The force’s initial investigative response is effective. It conducts thorough telephone investigations and investigates cases of fraud well. Most high-risk and complex cases are dealt with by specialist investigators. The force generally conducts thorough investigations, leading to satisfactory outcomes for victims. There is regular supervision and monitoring of cases. The force’s investigative capacity is sufficient to cope with demand, and it is good at keeping victims updated throughout the investigation. However, not all investigators receive regular continuing professional development.
North Wales Police makes reasonable use of a variety of approaches to offender management and achieves reductions in re-offending. However, it is not always good at taking effective action to locate outstanding offenders. HMICFRS also found the force does not always contact Immigration Enforcement to verify the identity and nationality of arrested foreign nationals.
The force has a clear definition of what vulnerability is, and officers and staff understand how to protect people who are vulnerable. It demonstrates a good understanding of the nature and scale of vulnerability, developed in conjunction with partner organisations (such as local authorities, or health and education services) and should develop this joint understanding in respect of hidden demand. The force identifies vulnerable and repeat victims and assesses the risk to victims well. Good quality assurance processes ensure that handovers are effective, and that all immediate safeguarding actions are undertaken.
The force investigates offences involving vulnerable victims to an good standard and it has sufficient capacity to ensure that specialist investigations are allocated to suitably skilled investigators. Cases are supervised closely, to identify risk and vulnerability, and it has adequate safeguarding arrangements in place for the most vulnerable people.

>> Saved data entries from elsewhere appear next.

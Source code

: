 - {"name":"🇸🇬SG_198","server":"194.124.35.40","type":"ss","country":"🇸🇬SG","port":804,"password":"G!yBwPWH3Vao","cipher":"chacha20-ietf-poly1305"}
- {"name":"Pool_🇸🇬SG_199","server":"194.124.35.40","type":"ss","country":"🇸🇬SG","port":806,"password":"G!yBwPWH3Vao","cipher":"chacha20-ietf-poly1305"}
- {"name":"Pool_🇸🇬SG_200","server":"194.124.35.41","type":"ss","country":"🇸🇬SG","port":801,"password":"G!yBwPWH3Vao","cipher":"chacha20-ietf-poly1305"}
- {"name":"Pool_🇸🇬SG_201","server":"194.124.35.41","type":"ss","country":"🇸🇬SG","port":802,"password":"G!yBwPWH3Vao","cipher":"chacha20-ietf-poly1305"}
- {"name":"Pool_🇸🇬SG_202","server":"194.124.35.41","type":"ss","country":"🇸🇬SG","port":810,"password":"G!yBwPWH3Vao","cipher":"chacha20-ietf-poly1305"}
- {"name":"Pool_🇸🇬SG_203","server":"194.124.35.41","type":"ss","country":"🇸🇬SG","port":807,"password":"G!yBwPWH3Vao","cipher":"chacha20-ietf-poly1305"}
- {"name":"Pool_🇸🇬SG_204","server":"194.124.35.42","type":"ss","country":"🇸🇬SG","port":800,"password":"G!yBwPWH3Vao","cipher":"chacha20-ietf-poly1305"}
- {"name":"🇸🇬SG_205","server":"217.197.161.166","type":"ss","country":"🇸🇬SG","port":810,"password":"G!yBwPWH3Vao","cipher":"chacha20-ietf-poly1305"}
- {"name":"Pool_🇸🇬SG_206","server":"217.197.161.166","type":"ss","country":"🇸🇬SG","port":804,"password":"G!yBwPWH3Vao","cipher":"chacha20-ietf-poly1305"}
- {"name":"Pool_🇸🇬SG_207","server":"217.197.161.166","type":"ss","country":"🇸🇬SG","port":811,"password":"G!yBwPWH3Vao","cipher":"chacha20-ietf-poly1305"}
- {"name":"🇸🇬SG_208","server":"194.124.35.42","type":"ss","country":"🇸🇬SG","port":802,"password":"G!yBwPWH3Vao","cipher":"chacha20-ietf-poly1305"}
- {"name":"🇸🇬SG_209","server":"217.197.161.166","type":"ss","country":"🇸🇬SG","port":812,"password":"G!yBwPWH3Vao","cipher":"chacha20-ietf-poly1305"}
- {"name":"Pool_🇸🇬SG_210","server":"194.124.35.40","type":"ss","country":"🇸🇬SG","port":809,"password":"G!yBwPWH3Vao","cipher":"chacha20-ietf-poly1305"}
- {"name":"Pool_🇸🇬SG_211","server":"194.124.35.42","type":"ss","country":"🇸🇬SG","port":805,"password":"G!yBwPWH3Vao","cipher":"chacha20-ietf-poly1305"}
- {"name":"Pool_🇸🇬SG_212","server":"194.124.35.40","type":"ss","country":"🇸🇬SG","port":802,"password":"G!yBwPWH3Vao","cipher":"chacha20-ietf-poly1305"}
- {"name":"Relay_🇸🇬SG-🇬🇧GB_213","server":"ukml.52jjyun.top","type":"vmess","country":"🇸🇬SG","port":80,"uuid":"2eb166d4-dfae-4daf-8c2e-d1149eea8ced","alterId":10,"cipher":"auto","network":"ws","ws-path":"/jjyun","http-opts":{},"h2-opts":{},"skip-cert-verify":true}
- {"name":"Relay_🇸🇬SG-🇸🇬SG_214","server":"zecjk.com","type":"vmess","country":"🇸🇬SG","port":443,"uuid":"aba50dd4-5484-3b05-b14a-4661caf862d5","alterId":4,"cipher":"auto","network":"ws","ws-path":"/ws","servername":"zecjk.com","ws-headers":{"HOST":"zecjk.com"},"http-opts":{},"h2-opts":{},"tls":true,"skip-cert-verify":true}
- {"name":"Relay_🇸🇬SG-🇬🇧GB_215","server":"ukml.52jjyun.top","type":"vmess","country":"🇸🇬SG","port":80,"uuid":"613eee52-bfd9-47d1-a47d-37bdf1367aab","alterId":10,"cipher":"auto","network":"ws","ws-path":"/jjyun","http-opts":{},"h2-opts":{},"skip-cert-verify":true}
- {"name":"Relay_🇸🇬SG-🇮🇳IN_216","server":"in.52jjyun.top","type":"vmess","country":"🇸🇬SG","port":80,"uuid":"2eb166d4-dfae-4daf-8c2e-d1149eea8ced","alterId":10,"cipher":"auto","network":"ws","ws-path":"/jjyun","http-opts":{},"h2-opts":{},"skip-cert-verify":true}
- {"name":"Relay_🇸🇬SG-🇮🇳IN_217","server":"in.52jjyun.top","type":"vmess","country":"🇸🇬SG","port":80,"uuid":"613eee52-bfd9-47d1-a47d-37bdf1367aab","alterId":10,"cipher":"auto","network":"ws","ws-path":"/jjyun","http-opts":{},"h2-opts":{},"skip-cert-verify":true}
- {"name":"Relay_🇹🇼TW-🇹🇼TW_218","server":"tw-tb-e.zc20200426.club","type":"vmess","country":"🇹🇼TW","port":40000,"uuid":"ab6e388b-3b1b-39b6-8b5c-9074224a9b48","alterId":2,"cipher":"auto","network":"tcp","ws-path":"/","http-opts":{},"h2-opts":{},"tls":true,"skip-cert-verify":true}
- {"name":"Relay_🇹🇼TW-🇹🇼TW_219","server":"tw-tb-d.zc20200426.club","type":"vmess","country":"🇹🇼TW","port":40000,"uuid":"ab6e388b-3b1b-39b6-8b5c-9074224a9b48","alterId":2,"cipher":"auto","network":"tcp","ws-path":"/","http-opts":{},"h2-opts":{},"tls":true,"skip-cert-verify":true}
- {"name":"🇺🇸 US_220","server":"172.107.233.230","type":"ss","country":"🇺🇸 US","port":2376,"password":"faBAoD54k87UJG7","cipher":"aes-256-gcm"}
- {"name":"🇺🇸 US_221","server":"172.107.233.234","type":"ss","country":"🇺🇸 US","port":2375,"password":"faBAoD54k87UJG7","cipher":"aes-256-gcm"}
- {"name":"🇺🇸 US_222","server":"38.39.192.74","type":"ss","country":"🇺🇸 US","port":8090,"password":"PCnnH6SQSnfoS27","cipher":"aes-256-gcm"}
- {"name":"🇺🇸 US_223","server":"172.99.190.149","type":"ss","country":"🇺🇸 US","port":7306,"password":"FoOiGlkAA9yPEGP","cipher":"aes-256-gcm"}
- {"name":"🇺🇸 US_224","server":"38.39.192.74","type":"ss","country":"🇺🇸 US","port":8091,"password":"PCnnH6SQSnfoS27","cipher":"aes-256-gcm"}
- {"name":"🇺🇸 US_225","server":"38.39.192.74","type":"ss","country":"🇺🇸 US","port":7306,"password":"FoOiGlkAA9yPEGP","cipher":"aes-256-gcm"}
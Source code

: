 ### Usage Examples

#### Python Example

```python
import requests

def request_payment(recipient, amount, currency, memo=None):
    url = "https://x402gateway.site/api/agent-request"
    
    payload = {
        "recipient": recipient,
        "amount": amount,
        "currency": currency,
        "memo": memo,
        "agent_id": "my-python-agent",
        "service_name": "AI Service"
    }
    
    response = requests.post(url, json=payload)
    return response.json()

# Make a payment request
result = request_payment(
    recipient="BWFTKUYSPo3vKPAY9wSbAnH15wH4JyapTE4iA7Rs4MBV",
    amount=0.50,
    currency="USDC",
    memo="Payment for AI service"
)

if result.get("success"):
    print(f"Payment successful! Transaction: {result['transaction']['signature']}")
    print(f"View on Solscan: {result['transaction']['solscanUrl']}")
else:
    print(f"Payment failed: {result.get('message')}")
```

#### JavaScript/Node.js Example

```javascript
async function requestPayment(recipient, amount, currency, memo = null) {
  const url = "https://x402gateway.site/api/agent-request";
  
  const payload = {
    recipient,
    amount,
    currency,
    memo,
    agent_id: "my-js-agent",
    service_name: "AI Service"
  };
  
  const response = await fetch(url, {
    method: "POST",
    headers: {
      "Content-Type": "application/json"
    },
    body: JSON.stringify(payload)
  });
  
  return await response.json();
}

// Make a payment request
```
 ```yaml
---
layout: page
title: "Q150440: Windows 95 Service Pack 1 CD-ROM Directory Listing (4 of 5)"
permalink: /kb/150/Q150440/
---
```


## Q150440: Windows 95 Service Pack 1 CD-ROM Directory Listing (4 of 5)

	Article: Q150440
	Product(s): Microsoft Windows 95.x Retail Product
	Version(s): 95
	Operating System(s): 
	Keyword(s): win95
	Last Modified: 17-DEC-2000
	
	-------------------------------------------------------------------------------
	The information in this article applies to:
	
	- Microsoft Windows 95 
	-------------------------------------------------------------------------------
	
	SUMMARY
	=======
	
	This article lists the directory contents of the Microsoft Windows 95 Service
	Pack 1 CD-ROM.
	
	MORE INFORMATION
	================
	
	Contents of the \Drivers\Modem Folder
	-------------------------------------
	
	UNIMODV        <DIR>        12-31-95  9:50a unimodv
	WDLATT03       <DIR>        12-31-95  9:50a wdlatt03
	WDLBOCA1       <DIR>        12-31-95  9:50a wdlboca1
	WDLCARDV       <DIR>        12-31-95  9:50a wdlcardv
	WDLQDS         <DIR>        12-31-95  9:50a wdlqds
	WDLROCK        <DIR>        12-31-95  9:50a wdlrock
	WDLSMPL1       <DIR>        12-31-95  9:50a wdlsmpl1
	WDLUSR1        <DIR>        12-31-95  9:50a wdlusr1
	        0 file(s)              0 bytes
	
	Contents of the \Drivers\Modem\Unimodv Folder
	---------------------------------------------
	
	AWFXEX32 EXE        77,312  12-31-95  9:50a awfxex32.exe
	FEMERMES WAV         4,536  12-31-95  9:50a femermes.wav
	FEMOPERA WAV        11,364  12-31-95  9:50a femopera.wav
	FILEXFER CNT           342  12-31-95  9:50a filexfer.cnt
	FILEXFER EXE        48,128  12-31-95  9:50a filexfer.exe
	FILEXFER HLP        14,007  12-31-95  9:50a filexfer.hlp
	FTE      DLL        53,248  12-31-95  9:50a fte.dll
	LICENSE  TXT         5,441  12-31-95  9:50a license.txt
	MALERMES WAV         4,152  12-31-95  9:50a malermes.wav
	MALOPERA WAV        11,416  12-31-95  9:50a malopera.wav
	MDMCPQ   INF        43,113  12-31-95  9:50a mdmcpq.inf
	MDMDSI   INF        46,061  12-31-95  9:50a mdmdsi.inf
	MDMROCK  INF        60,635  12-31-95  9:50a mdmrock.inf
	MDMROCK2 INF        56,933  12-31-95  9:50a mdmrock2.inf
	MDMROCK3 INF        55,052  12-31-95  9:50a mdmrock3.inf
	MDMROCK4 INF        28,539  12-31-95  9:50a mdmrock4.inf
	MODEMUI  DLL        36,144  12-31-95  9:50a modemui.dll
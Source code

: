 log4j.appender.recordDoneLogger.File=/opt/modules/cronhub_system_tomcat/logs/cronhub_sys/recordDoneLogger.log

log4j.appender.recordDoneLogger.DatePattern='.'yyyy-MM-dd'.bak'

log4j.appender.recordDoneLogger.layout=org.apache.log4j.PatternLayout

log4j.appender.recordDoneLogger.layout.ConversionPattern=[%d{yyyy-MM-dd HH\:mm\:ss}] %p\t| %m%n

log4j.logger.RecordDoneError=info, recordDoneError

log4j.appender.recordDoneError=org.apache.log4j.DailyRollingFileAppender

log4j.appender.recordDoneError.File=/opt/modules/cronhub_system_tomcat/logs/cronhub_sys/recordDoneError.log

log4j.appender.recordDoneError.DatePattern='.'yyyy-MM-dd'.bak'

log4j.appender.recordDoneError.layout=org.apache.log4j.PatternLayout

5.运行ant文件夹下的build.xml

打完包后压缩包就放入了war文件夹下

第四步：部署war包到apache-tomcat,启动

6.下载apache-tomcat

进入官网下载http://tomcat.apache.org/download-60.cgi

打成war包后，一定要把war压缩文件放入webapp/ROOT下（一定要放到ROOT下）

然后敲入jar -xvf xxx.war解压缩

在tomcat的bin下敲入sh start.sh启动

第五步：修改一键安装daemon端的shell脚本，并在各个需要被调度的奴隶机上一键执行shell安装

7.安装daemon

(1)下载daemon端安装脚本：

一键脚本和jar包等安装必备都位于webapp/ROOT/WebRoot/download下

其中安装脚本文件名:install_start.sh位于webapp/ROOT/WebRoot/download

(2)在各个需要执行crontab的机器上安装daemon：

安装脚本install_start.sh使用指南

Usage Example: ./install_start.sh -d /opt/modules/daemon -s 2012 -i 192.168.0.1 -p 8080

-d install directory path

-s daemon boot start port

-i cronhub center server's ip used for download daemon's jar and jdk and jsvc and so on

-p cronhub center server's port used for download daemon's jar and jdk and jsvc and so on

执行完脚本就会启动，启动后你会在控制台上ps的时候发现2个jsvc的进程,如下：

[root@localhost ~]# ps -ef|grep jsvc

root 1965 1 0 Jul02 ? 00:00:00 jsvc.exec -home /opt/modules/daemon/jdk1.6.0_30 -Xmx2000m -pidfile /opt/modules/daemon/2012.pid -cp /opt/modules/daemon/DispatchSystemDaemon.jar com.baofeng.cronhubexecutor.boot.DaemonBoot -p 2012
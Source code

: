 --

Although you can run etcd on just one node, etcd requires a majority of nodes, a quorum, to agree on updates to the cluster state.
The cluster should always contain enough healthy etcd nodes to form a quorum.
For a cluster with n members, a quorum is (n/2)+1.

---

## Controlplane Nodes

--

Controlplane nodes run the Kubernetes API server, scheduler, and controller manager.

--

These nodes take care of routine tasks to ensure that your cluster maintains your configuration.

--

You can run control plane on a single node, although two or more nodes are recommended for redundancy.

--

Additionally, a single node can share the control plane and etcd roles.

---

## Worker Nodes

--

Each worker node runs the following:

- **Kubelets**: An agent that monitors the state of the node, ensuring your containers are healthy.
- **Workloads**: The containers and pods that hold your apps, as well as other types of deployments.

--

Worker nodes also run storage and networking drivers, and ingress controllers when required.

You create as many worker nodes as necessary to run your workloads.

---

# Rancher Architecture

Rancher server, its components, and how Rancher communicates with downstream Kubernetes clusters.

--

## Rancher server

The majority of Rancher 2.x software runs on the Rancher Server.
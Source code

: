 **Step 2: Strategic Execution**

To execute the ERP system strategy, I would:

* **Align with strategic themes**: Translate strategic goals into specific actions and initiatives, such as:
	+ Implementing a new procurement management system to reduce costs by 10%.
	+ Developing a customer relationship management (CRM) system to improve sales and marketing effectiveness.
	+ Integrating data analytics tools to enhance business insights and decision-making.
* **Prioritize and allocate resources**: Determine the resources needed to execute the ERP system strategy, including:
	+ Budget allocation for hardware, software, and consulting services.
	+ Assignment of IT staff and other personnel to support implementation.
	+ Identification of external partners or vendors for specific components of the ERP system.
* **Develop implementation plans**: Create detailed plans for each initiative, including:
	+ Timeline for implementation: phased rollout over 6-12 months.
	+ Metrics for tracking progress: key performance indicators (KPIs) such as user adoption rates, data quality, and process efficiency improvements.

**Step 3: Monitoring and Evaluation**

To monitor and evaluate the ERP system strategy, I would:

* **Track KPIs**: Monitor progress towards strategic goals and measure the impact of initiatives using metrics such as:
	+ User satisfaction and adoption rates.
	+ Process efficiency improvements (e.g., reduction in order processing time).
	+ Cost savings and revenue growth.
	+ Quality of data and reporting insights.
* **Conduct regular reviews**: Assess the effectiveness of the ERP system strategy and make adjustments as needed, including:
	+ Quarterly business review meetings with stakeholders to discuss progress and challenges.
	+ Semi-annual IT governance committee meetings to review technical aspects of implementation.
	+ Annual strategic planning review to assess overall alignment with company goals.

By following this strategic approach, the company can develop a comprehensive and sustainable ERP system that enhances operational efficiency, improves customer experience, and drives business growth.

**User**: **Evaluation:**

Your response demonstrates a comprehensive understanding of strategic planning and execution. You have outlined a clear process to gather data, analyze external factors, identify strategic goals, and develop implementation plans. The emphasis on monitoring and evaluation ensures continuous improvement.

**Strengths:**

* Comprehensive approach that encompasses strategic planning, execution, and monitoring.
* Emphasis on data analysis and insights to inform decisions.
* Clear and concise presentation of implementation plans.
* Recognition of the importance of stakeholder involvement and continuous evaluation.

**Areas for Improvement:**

However, the force needs to ensure that all high-risk domestic abuse cases are referred to multi-agency risk assessment conferences so that all victims receive the support they need. The force is sufficiently prepared to manage the risk posed by dangerous and sexual offenders.
North Wales Police has the necessary arrangements in place to fulfil its national policing responsibilities.
How efficient is the force at keeping people safe and reducing crime?
North Wales Police is judged to require improvement in the efficiency with which it keeps people safe and reduces crime. Our overall judgment is not consistent with last year, when the force was assessed to be good for efficiency overall. The force has maintained a good understanding of current demand; its use of resources to manage demand is judged to require improvement; and it is judged to require improvement for its planning for future demand.
North Wales Police needs to improve its overall efficiency in keeping people safe and reducing crime, although there are some aspects of these duties that it manages well. The force is good at understanding the demand for its services and has well-established processes and systems for monitoring and understanding current demand. The force uses this understanding to deploy people and resources where they are needed most. This includes understanding demand that might otherwise go unreported.
The force’s leaders are becoming better at promoting innovative thinking to reduce demand, although big projects – such as those involving mobile technology – need to be implemented more quickly. North Wales Police requires improvement in the extent to which it uses its resources well. The force has not undertaken a skills audit of all its workforce that would improve its understanding of capacity and capability. This means it cannot use this understanding to help inform its recruitment, selection and promotion processes in order to identify the best people for the job, or to develop people in their roles. This applies to the force’s leaders too. There are processes to prioritise policing activity in response to changing public expectations, but leaders do not always use a clear rationale to reorganise the workforce to meet this demand.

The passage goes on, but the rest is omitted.